Every day we’re building the movement to end hunger by developing leaders—and we’re encouraged, with every new application cycle for the Leland International and Emerson National Hunger Fellowships, by how many young leaders want to be part of that movement.
Before beginning on your application for the Leland or Emerson Fellowship, read through the tips below. The advice we present here will make your application shine—and almost all of it will come in handy for any other opportunity you find yourself applying to. So dive in—and good luck!
Our Tips for Successful Applications
Why This Organization? Why This Program?
It is good practice to research the organization you are applying to and use what you find to strategically answer application questions. In this case, demonstrate in your responses that you have researched the Hunger Center and know its mission. Read the Leland or Emerson Fellowship Application Guide carefully and become familiar with its goals and values. Use this research to articulate why you would like to be a part of the fellowship specifically and how it matches your vision for the world.

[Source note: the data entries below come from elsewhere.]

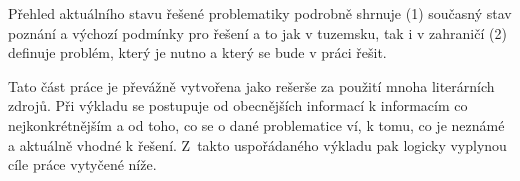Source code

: Přehled aktuálního stavu řešené problematiky podrobně shrnuje (1) současný stav poznání a výchozí podmínky pro řešení a to jak v tuzemsku, tak i v zahraničí (2) definuje problém, který je nutno a který se bude v práci řešit.

Tato část práce je převážně vytvořena jako rešerše za použití mnoha literárních zdrojů. 
Při výkladu se postupuje od obecnějších informací k informacím co nejkonkrétnějším a od toho, co se o dané problematice ví, k tomu, co je neznámé a aktuálně vhodné k řešení. Z~takto uspořádaného výkladu pak logicky vyplynou cíle práce vytyčené níže.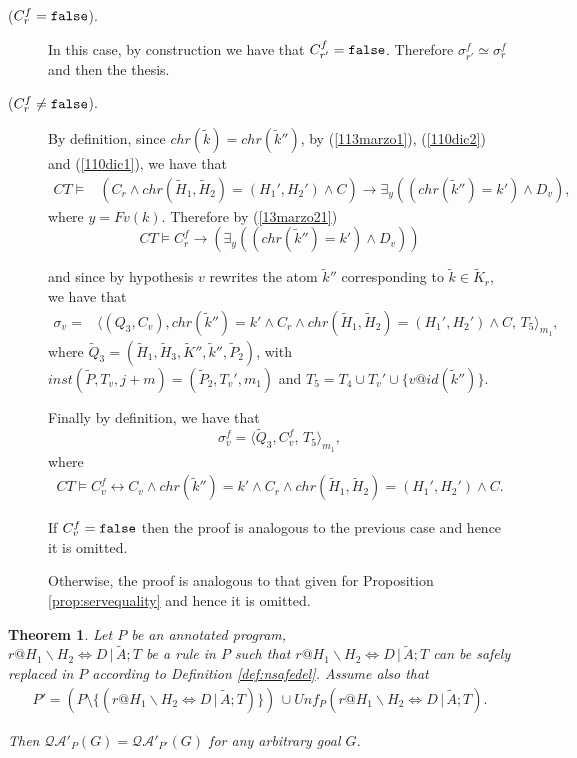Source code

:\documentclass[final]{acmtrans2e}
\newtheorem{theorem}{Theorem}[section]
\newcommand{\la}{\langle}
\newcommand{\ra}{\rangle}
\begin{document}
\begin{description}
  \item[($C_{r}^f = \tt false$).] In this case, by construction we have that $C_{r'}^f = \tt false$. Therefore $ \sigma_{r'}^f \simeq  \sigma_{r}^f$ and then the thesis.
  \item[($C_{r}^f    \neq \tt false$).]
  By definition, since
$chr(\tilde k)=chr(\tilde k'')$, by (\ref{113marzo1}), (\ref{110dic2}) and (\ref{110dic1}), we have that
\[\begin{array}{ll}
    CT\models  & (C_r\wedge
     chr(\tilde H_1, \tilde H_2)= (H_1', H_2')\wedge C)
     \rightarrow
     \exists_y((chr(\tilde k'')=k')\wedge D_v),
  \end{array}
 \]
where $ y=Fv(k)$. Therefore
by (\ref{13marzo21})
\[CT\models  C_{r}^f
     \rightarrow  (\exists_y((chr(\tilde k'')=k')\wedge D_v))
 \]

and since by hypothesis $v$ rewrites the atom $\tilde k''$ corresponding to $\tilde k \in \tilde K_r$, we have that
$$\begin{array}{ll}
    \sigma_{v}=&\la (Q_3 ,  C_v),
     chr(\tilde k'')= k'\wedge C_r\wedge
     chr(\tilde H_1, \tilde H_2)= (H_1', H_2')\wedge C, \, T_5\ra_{m_1},
  \end{array}
  $$
     where
     $\tilde Q_3=(\tilde H_1,\tilde H_3,\tilde K'',\tilde k'', \tilde P_2)$, with
     $inst (\tilde P, T_v, j+m) = (\tilde P_2, T_v', m_1)$ and $T_5=T_4 \cup T_v' \cup\{v @id (\tilde
k'')\}$.

    Finally by definition, we have that
$$
    \sigma_{v}^f=\la \tilde Q_3,C_{v}^f, \, T_5\ra_{m_1},
$$
  where
  $$\begin{array}{l}
    CT \models C_{v}^f \leftrightarrow C_v \wedge
     chr(\tilde k'')= k'\wedge C_r\wedge
     chr(\tilde H_1, \tilde H_2)= (H_1', H_2')\wedge C.
  \end{array}
  $$

  If $C_{v}^f =\tt false $ then the proof is analogous to the previous case and hence it is omitted.

  Otherwise, the proof is analogous to that given for Proposition \ref{prop:servequality} and hence it is omitted.
\end{description}
\noindent{$\Box$}


\begin{theorem}\label{lemma:n1completeness}
Let $P$ be an annotated program, \\ $r@H_1\backslash H_2
\Leftrightarrow D\,|\,\tilde A; T$ be a rule in $P$ such that
$r@H_1\backslash H_2 \Leftrightarrow  D\,|\,\tilde A; T $ can be safely replaced
in $P$ according to Definition \ref{def:nsafedel}. Assume also that
\[\begin{array}{l}
  P'  =  (P\setminus   \{(r@H_1\backslash H_2 \Leftrightarrow D\,|\,\tilde A; T)\} ) \, \cup
   Unf_{P}(r@H_1\backslash H_2 \Leftrightarrow D\,|\,\tilde A; T).
\end{array}
\]

Then $\mathcal{QA'}_{P}(G)=\mathcal{QA'}_{P'}(G)$ for any arbitrary
goal $G$.
\end{theorem}
\end{document}
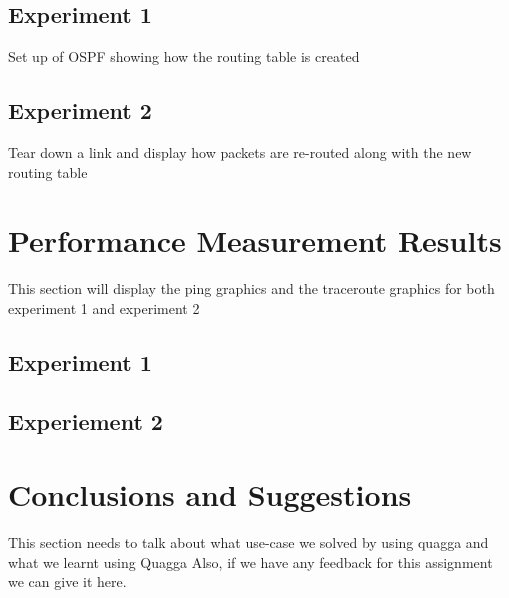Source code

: \documentclass{article}
\begin{document}
\subsection{Experiment 1}
Set up of OSPF showing how the routing table is created
\subsection{Experiment 2}
Tear down a link and display how packets are re-routed along with the new routing table
\clearpage
\section{Performance Measurement Results}
This section will display the ping graphics and the traceroute graphics for both experiment 1 and experiment 2
\subsection{Experiment 1}
\subsection{Experiement 2}
\clearpage
\section{Conclusions and Suggestions}
This section needs to talk about what use-case we solved by using quagga and what we learnt using Quagga
Also, if we have any feedback for this assignment we can give it here.
\end{document}
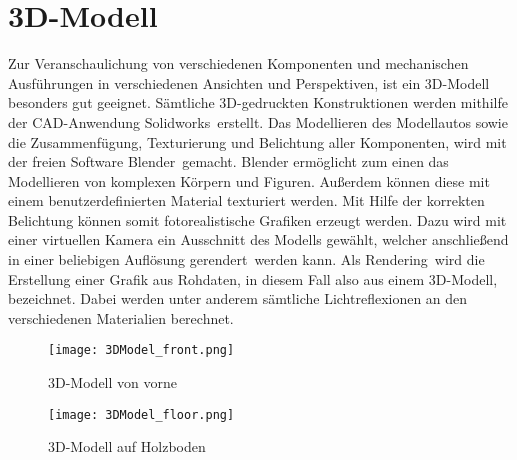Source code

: \section{3D-Modell}
\label{sec:3Dmodel}
Zur Veranschaulichung von verschiedenen Komponenten und mechanischen Ausführungen in verschiedenen Ansichten und Perspektiven, ist ein 3D-Modell besonders gut geeignet. Sämtliche 3D-gedruckten Konstruktionen werden mithilfe der \ac{CAD}-Anwendung \glqq Solidworks\grqq\ erstellt. Das Modellieren des Modellautos sowie die Zusammenfügung, Texturierung und Belichtung aller Komponenten, wird mit der freien Software \glqq Blender\grqq\ gemacht. Blender ermöglicht zum einen das Modellieren von komplexen Körpern und Figuren. Außerdem können diese mit einem benutzerdefinierten Material texturiert werden. Mit Hilfe der korrekten Belichtung können somit fotorealistische Grafiken erzeugt werden. Dazu wird mit einer virtuellen Kamera ein Ausschnitt des Modells gewählt, welcher anschließend in einer beliebigen Auflösung \glqq gerendert\grqq\ werden kann. Als \glqq Rendering\grqq\ wird die Erstellung einer Grafik aus Rohdaten, in diesem Fall also aus einem 3D-Modell, bezeichnet. Dabei werden unter anderem sämtliche Lichtreflexionen an den verschiedenen Materialien berechnet.
\begin{figure}[h]
\centering
\texttt{[image: 3DModel\_front.png]}
\caption{\ac{3D}-Modell von vorne}
\label{fig:3DFront}
\end{figure}

\begin{figure}[h]
\centering
\texttt{[image: 3DModel\_floor.png]}
\caption{\ac{3D}-Modell auf Holzboden}
\label{fig:3DWood}
\end{figure}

Use personal stories and concrete experiences to convey your passion and motivation to apply for the fellowship. This can help you demonstrate that you are a good fit and help you stand out. What speaks to you about the goals and values of the Hunger Center and the Leland or Emerson Program? Why do you want to be part of the Leland or Emerson Fellowship and the wider Hunger Center community?
Short Essay Responses
Your responses to the short essay prompts weigh heavily in the review process. Make sure that your answers are complete, concrete and true to your beliefs. Read each question a few times and spend some time reflecting before putting pen to paper or fingers to keys. Ensure that the writing is clear and purposeful. Avoid jargon and buzzwords!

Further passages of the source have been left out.